** Input material follows **
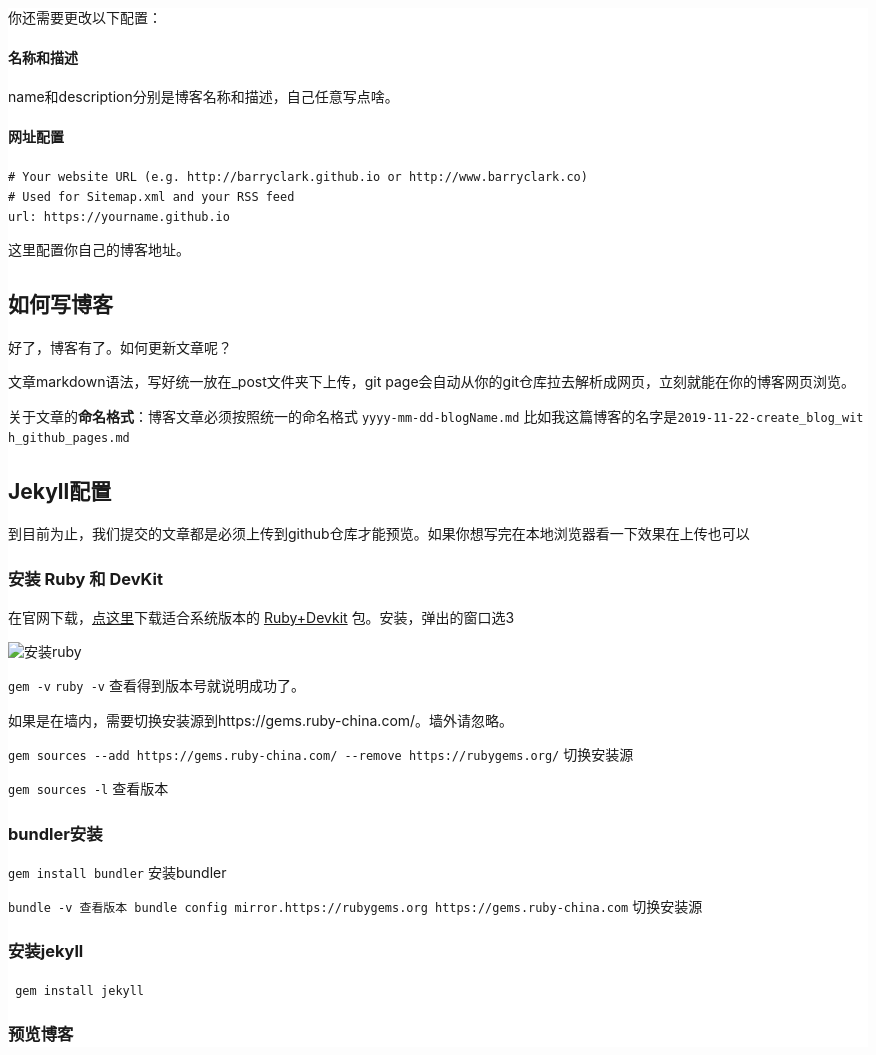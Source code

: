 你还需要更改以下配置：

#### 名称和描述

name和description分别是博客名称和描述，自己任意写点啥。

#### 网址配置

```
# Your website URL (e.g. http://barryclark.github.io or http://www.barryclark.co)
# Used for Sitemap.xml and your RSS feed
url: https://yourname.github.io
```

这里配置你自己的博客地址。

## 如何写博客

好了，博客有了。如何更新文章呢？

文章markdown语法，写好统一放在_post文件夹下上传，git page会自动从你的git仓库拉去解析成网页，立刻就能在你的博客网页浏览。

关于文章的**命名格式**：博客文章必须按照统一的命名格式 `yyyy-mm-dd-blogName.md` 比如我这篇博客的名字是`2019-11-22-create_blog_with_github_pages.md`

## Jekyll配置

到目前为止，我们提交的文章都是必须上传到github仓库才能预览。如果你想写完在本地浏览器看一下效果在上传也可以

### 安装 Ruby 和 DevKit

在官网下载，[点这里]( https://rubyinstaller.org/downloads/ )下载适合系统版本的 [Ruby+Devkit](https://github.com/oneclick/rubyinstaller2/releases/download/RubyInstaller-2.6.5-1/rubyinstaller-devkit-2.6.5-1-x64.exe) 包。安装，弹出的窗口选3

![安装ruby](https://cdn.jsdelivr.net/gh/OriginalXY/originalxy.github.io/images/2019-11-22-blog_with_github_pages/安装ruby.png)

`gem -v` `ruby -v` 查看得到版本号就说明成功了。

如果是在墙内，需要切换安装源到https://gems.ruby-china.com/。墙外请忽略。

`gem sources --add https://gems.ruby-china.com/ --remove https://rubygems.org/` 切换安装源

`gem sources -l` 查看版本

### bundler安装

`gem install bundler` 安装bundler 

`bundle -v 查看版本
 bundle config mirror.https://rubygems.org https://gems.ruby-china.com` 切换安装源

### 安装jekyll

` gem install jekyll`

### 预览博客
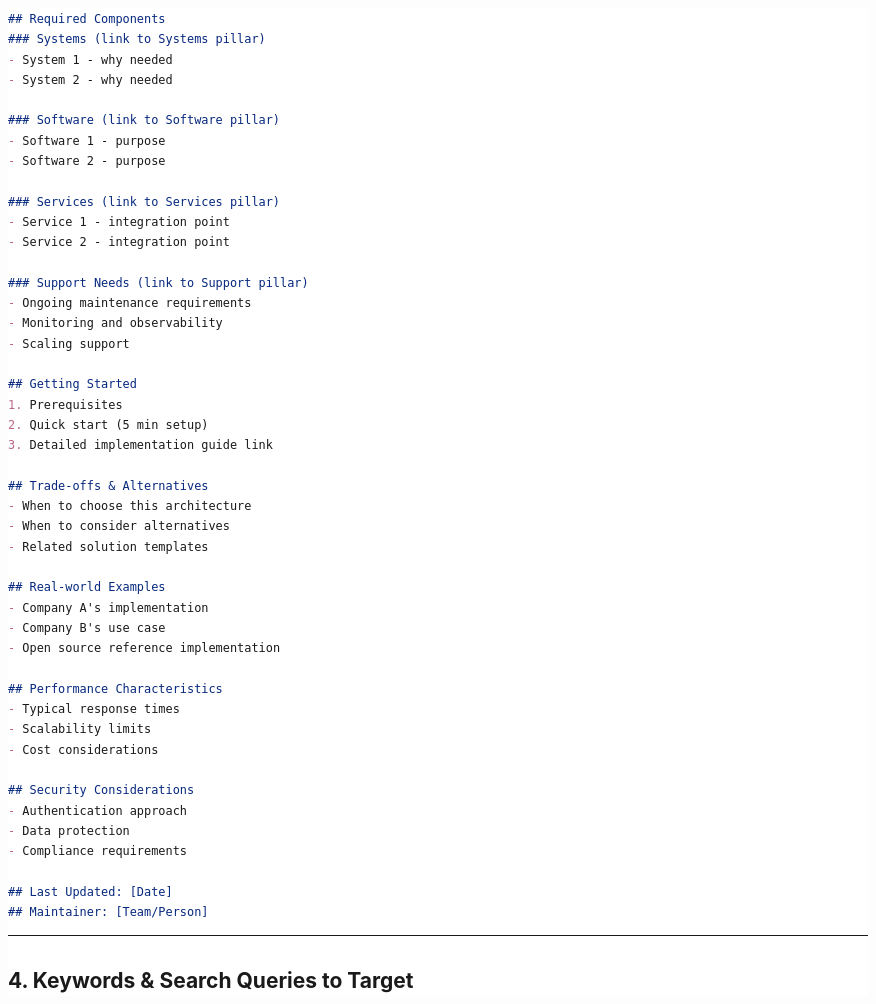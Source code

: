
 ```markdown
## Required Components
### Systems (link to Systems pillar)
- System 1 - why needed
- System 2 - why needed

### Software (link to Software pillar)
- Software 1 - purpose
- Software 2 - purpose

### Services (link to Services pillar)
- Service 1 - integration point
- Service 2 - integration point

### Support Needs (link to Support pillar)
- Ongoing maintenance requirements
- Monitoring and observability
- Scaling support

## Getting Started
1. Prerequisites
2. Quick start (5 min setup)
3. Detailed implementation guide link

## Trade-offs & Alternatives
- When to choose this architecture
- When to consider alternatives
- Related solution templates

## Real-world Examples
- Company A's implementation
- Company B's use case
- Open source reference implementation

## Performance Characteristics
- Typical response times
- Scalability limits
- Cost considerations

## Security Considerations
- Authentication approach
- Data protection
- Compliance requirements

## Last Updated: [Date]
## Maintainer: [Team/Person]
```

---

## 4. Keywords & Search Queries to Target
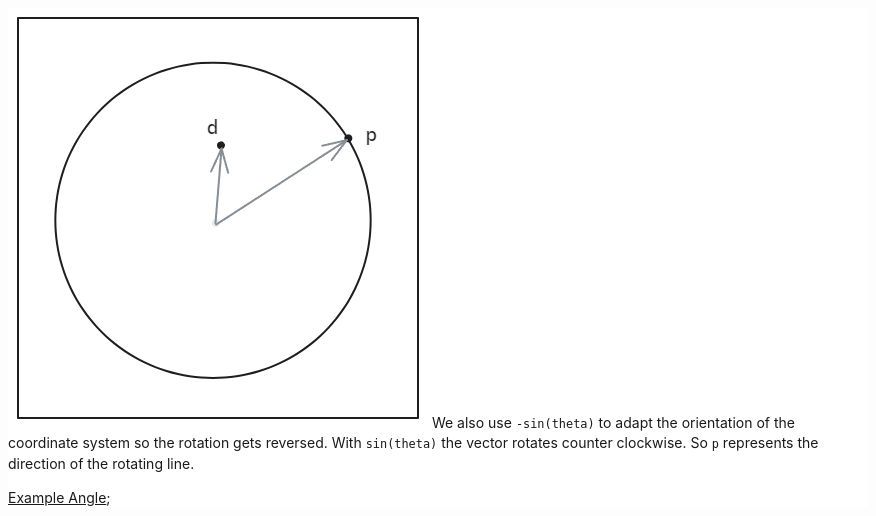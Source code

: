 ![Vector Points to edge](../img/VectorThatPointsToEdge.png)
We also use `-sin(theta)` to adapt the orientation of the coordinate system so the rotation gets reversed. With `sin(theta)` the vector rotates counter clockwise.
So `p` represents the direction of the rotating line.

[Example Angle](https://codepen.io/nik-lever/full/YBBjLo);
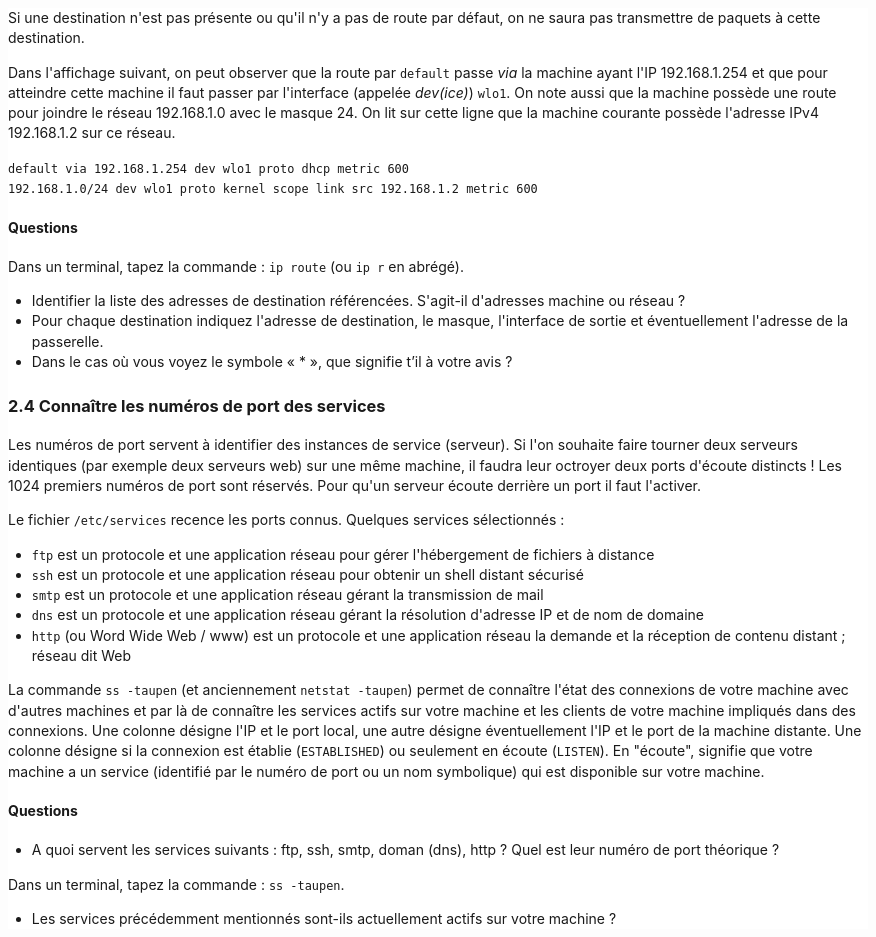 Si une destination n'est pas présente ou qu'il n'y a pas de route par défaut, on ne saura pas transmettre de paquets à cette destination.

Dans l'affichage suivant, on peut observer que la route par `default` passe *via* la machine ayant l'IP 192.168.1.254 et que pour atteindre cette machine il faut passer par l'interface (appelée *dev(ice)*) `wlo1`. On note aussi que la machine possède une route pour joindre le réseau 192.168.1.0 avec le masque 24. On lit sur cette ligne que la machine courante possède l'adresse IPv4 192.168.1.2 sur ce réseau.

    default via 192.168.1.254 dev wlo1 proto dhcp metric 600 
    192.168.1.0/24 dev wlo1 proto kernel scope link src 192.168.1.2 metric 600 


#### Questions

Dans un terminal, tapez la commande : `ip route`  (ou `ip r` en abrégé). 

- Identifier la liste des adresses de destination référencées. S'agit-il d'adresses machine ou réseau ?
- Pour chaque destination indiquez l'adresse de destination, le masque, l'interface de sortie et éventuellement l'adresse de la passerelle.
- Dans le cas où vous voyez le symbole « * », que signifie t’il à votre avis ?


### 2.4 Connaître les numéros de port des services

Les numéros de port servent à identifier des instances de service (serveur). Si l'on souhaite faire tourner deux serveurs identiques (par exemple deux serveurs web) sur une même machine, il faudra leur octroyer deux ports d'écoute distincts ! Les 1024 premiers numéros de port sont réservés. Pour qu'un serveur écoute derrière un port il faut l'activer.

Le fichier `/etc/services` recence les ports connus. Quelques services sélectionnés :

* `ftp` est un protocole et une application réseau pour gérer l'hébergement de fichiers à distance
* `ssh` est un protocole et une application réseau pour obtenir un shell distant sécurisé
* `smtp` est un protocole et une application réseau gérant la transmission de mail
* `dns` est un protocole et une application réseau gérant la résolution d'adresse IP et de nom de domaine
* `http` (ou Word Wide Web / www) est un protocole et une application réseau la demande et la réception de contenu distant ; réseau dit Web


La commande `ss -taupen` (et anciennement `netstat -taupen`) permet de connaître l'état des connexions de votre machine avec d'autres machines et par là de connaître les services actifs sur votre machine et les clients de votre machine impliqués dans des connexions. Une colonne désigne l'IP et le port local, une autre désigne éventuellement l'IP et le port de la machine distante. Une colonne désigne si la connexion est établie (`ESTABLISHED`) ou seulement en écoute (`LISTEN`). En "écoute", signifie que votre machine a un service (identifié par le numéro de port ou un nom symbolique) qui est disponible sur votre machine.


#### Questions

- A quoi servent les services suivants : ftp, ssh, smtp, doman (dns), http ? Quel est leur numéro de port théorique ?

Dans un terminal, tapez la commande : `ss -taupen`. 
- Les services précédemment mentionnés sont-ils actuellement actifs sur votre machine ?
** End of Input material **
■ Exercise brief: Look above for the line with "recence les ports" and the line with "shell distant sécurisé". Write out those two lines and all the lines between them, exactly, and no others.

■ Problem solution:
Le fichier `/etc/services` recence les ports connus. Quelques services sélectionnés :

* `ftp` est un protocole et une application réseau pour gérer l'hébergement de fichiers à distance
* `ssh` est un protocole et une application réseau pour obtenir un shell distant sécurisé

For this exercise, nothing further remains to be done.